LE SCRITTRICI DISTOPICHE
Due incontri a cura di Silvia Lorusso Del Linz dal titolo Le scrittrici distopiche sono proposti giovedì 27 novembre alle 18.15 e martedì 2 dicembre nella Biblioteca Civica di Pordenone.

Le Muse Orfane APS, in collaborazione con il Comune di Pordenone nell’ambito del percorso Verso Capitale Italiana della Cultura 2027, presenta “Le Scrittrici Distopiche”, un doppio appuntamento dedicato alla narrativa distopica al femminile, ideato e condotto da Silvia Lorusso Del Linz, autrice e regista.

Giovedì 27 novembre Lorusso guiderà il pubblico attraverso i temi chiave dei romanzi Noi vivi di Ayn Rand e La notte della svastica di Katharine Burdekin.
Nell’opera di Ayn Rand, l’affermazione della libertà individuale emerge come atto necessario e radicale contro ogni forma di totalitarismo; la protagonista rivendica la sovranità sul proprio destino, incarnando un’idea di femminismo libertario fondato sull’autonomia personale, la responsabilità e l’indipendenza morale.

Nel romanzo di Katharine Burdekin, invece, la scrittrice britannica immagina – con una lucidità feroce – un regime che ha ridotto le donne a esseri privati di dignità, bellezza e autonomia, denunciando con forza la violenza dell’asservimento femminile e la sua accettazione come norma. Le letture saranno affidate all’attrice Carla Vukmirovic.

Martedì 2 dicembre, il percorso proseguirà con una riflessione sulle visioni distopiche di Margaret Atwood (Il racconto dell’Ancella) e Christina Dalcher (Vox), testi che denunciano la fragilità dei diritti conquistati e il rischio di un futuro ancora segnato dalla sottomissione del corpo e della voce femminile. Le letture saranno a cura dell’attrice Viviana Piccolo.

Gli incontri nascono dal desiderio di esplorare, attraverso quattro autrici fondamentali della narrativa distopica, l’immaginario simbolico e politico che sottende i timori sul futuro.
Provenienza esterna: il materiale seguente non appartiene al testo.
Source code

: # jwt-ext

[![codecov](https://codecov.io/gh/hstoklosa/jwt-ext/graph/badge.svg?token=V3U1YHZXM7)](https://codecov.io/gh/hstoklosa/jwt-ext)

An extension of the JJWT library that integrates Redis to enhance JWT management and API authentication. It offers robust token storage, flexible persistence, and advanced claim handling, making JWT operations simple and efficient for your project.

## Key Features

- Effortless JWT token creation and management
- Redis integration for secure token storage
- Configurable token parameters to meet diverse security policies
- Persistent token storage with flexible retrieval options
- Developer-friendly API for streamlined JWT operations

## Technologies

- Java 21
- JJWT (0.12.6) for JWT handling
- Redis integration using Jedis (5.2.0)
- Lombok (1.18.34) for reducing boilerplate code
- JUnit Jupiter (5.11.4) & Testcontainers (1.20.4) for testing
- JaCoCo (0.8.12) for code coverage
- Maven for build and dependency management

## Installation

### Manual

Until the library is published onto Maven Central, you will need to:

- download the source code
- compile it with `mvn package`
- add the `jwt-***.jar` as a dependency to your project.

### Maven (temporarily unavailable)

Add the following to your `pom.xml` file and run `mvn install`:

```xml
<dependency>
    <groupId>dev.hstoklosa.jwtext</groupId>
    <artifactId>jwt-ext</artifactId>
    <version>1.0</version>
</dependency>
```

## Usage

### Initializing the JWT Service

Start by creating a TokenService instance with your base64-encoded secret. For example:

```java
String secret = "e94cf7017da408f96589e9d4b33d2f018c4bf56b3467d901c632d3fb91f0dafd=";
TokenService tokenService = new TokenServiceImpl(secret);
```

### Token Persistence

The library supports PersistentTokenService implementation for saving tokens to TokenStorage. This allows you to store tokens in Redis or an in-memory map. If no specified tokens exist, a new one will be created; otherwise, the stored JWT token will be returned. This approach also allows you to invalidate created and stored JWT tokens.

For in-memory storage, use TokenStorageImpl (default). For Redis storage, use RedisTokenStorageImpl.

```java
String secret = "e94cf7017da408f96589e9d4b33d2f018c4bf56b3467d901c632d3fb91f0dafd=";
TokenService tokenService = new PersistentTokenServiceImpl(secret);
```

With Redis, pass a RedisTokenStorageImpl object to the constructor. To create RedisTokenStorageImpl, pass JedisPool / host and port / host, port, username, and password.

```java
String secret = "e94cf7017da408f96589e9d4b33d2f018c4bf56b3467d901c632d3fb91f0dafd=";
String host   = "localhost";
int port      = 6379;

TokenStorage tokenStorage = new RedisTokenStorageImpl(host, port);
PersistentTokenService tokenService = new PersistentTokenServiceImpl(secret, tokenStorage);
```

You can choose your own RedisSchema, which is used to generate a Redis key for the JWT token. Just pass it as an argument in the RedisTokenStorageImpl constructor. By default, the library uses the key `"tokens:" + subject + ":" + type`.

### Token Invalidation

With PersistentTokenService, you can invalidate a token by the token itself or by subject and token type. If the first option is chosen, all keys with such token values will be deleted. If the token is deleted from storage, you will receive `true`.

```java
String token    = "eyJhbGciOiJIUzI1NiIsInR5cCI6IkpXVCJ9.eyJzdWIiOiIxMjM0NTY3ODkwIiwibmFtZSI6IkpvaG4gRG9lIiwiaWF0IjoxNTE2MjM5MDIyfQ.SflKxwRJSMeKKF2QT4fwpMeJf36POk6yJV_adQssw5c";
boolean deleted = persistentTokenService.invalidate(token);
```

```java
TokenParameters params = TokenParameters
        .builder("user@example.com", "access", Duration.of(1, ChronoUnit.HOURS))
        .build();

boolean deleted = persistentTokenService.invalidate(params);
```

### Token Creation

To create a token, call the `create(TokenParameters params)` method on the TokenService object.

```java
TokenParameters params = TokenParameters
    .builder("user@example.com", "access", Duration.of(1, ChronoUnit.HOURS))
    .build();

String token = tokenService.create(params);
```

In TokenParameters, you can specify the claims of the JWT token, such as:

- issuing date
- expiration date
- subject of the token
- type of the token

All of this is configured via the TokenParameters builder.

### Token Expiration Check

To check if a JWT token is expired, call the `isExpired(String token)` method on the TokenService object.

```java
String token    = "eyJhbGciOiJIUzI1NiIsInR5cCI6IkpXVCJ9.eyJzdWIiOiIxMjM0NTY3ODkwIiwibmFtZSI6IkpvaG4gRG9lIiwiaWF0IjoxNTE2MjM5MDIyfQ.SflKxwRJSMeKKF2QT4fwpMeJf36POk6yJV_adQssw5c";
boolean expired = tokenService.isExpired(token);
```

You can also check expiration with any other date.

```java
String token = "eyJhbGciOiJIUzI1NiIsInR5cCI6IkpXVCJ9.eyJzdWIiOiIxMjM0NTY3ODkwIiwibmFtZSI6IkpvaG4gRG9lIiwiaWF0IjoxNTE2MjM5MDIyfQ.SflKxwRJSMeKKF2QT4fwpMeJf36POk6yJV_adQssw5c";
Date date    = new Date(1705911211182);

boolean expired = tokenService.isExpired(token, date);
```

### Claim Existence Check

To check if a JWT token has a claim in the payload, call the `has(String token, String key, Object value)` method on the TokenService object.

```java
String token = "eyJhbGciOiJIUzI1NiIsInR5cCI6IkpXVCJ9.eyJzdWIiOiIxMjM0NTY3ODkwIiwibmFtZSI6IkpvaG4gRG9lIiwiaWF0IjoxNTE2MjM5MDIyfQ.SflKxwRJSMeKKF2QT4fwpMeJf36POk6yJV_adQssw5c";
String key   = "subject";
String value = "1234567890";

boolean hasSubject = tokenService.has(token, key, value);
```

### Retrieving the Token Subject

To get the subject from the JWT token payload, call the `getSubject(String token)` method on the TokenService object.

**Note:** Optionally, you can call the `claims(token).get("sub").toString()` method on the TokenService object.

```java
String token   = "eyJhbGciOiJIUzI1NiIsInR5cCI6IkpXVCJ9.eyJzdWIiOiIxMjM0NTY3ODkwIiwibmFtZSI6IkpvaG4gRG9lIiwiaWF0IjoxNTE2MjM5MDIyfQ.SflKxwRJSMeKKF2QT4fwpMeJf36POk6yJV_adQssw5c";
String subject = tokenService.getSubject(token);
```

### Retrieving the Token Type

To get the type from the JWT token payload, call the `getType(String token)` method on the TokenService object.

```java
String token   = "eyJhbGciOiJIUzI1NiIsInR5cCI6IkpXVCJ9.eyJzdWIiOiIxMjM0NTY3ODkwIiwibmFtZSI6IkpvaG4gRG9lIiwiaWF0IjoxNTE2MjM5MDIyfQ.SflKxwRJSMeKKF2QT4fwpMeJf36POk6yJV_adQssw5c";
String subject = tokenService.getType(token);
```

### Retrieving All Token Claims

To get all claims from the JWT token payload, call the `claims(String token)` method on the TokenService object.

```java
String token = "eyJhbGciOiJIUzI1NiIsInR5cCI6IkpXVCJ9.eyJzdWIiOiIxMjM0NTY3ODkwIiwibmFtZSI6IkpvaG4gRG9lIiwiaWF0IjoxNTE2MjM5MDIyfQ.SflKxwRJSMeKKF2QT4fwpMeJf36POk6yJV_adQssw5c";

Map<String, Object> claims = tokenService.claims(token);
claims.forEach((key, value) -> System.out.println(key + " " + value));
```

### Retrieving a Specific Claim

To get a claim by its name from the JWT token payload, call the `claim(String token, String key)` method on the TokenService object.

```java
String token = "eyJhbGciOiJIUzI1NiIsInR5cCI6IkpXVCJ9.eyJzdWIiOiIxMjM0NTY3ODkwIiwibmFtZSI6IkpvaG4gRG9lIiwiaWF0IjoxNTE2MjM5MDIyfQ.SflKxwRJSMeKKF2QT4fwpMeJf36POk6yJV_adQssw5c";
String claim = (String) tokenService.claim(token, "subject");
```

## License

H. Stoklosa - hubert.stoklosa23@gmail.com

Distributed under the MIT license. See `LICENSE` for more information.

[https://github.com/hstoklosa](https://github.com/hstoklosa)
Nei loro romanzi riaffiorano le ombre di un passato di dominio maschile, rivelando come tali dinamiche continuino a sedimentarsi nell’inconscio collettivo e a minacciare il presente.
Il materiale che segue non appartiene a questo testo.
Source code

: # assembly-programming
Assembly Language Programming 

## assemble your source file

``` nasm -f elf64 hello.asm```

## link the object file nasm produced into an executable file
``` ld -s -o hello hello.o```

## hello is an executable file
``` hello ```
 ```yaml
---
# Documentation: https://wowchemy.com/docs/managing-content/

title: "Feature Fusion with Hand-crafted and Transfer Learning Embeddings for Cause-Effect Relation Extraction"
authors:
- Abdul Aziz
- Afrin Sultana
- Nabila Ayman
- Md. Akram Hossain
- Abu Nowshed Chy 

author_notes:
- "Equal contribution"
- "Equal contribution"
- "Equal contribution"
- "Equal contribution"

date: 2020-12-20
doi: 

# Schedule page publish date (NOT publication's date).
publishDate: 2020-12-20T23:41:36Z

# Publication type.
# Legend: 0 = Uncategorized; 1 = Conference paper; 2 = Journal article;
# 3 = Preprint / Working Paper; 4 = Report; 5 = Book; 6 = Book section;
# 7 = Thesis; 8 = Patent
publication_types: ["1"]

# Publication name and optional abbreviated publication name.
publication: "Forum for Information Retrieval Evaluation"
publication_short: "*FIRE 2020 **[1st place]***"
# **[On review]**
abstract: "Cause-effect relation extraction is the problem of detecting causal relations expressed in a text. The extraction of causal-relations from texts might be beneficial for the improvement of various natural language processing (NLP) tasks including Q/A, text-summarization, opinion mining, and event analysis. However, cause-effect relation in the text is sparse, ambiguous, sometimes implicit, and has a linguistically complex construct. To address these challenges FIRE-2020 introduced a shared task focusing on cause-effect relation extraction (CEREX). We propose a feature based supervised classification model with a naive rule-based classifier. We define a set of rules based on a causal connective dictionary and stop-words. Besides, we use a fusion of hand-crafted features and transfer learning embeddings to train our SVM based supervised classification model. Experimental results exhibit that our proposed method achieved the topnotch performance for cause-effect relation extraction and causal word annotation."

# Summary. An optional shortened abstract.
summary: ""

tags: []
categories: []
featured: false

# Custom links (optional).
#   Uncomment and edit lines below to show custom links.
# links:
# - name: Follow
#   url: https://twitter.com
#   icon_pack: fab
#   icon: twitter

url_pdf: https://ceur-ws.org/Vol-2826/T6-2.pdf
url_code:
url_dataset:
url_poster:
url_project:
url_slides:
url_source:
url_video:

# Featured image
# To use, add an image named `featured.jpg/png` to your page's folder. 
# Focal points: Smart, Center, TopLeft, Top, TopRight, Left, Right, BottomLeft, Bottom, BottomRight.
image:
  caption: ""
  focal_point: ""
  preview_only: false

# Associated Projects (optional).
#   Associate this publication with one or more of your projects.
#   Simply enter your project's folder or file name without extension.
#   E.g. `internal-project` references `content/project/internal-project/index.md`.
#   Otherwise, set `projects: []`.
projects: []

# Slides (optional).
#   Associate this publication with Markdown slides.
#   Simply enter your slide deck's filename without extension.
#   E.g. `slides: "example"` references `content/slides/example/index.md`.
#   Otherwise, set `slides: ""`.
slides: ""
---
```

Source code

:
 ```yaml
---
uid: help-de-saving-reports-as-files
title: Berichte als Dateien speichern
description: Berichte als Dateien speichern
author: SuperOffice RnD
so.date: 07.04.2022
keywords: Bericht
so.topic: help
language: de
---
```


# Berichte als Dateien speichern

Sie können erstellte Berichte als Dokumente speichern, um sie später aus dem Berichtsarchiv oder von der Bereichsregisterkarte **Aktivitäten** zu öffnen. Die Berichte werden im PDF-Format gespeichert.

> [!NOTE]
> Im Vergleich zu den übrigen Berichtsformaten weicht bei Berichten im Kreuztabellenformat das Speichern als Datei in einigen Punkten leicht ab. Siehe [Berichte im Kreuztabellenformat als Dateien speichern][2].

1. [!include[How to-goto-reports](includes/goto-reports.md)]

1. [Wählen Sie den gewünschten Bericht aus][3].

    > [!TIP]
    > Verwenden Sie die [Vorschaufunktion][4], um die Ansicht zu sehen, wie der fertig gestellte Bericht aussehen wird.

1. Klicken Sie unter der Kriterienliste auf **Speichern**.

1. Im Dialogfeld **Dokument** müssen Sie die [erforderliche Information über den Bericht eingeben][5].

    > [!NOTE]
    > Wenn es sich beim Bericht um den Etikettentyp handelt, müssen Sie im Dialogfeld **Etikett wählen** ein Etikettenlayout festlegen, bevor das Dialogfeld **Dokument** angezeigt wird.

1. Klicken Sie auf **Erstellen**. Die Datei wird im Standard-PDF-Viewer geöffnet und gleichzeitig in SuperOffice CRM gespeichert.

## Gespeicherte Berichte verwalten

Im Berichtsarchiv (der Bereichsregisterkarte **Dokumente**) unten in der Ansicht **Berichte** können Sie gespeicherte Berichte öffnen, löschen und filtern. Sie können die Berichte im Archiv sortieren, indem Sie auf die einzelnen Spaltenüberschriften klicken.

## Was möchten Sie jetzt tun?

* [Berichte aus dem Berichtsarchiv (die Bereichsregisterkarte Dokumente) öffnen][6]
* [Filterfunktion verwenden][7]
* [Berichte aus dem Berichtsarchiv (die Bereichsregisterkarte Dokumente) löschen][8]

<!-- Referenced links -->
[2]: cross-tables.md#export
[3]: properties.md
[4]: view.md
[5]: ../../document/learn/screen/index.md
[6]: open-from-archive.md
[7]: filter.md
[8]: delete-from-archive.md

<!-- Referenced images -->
L’iniziativa invita il pubblico a interrogarsi su quanto le visioni distopiche delle scrittrici possano ancora parlare al nostro tempo, mettendo in luce il potere della letteratura come strumento di consapevolezza e resistenza.
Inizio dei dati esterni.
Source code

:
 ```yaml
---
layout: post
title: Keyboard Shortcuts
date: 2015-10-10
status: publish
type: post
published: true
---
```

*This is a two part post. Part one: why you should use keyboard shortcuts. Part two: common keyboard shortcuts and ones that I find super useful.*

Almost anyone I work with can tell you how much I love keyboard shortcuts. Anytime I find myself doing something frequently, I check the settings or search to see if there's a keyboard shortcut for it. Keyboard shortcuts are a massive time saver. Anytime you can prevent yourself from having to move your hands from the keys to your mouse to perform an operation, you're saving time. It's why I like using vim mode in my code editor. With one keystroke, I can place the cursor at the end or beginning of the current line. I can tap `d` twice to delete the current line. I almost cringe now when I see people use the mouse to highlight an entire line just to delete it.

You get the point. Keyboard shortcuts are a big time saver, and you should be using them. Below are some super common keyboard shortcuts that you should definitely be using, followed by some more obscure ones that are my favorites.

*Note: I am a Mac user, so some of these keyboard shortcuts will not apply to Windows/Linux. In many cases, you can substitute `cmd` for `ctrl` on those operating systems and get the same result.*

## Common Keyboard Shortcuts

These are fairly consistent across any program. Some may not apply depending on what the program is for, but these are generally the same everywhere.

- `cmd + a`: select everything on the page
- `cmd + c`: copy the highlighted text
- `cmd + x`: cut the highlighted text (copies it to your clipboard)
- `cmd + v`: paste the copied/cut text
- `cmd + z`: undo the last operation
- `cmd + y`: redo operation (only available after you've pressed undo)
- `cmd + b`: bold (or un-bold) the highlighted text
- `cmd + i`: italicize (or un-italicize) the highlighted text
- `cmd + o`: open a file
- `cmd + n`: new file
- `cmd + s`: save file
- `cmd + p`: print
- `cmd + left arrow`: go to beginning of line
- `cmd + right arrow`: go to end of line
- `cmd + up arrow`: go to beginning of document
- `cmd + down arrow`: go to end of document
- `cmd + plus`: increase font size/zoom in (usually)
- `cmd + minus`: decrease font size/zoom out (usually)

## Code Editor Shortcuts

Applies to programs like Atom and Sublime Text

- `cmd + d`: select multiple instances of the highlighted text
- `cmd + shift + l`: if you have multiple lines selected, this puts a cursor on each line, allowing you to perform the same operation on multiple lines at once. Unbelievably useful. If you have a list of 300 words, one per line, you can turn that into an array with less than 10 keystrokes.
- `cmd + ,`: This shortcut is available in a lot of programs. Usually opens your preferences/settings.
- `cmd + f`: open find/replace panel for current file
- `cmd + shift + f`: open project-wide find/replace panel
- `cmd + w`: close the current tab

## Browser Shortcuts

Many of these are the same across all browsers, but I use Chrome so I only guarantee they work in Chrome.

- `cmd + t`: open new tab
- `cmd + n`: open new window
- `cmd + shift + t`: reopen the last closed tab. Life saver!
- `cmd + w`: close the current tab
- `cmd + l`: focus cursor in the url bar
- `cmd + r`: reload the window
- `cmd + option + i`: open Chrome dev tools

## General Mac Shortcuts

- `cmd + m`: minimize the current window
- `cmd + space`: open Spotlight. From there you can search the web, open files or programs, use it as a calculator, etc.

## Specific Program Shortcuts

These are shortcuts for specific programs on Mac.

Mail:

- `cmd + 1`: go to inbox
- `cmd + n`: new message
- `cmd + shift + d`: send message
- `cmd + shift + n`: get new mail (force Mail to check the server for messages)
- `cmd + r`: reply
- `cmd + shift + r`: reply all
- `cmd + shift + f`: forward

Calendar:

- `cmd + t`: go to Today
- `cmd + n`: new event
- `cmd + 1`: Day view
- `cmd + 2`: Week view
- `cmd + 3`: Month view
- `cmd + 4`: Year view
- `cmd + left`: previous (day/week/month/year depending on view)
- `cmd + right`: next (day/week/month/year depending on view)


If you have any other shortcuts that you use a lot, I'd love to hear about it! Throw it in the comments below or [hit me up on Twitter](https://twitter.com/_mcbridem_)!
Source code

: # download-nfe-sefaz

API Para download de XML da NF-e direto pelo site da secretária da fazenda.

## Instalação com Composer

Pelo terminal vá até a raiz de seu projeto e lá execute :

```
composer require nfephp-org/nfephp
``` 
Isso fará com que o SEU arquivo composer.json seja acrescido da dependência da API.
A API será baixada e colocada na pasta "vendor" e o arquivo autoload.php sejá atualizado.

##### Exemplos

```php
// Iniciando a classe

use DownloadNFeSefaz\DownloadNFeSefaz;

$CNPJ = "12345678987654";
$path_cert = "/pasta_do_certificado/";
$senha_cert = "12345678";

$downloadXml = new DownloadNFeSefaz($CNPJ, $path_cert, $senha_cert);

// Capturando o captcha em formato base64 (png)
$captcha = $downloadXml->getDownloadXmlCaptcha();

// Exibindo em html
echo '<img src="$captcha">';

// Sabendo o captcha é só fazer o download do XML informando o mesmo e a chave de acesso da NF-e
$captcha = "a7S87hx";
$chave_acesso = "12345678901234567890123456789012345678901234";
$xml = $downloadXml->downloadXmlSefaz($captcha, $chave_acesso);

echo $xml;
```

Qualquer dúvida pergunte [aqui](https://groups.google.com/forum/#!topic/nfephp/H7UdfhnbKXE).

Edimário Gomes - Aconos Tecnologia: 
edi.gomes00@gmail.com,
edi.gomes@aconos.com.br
Note biografiche – Silvia Lorusso Del Linz

Silvia Lorusso Del Linz, drammaturga e regista, è Direttrice Artistica de Le Muse Orfane APS. Ha ideato e realizzato tre edizioni della rassegna regionale “Antiche Dimore” e il progetto regionale “Echi dal cotonificio”. È autrice dei romanzi storici Il segreto di Mirta e Giulia. Una donna fra due Papi. Ha scritto e diretto numerose pièce teatrali, tra cui Le Pizzocchere fra storia e leggenda, Echi dal cotonificio, Le Levatrici della Carnia, L’Amore sopra ogni cosa e molte altre.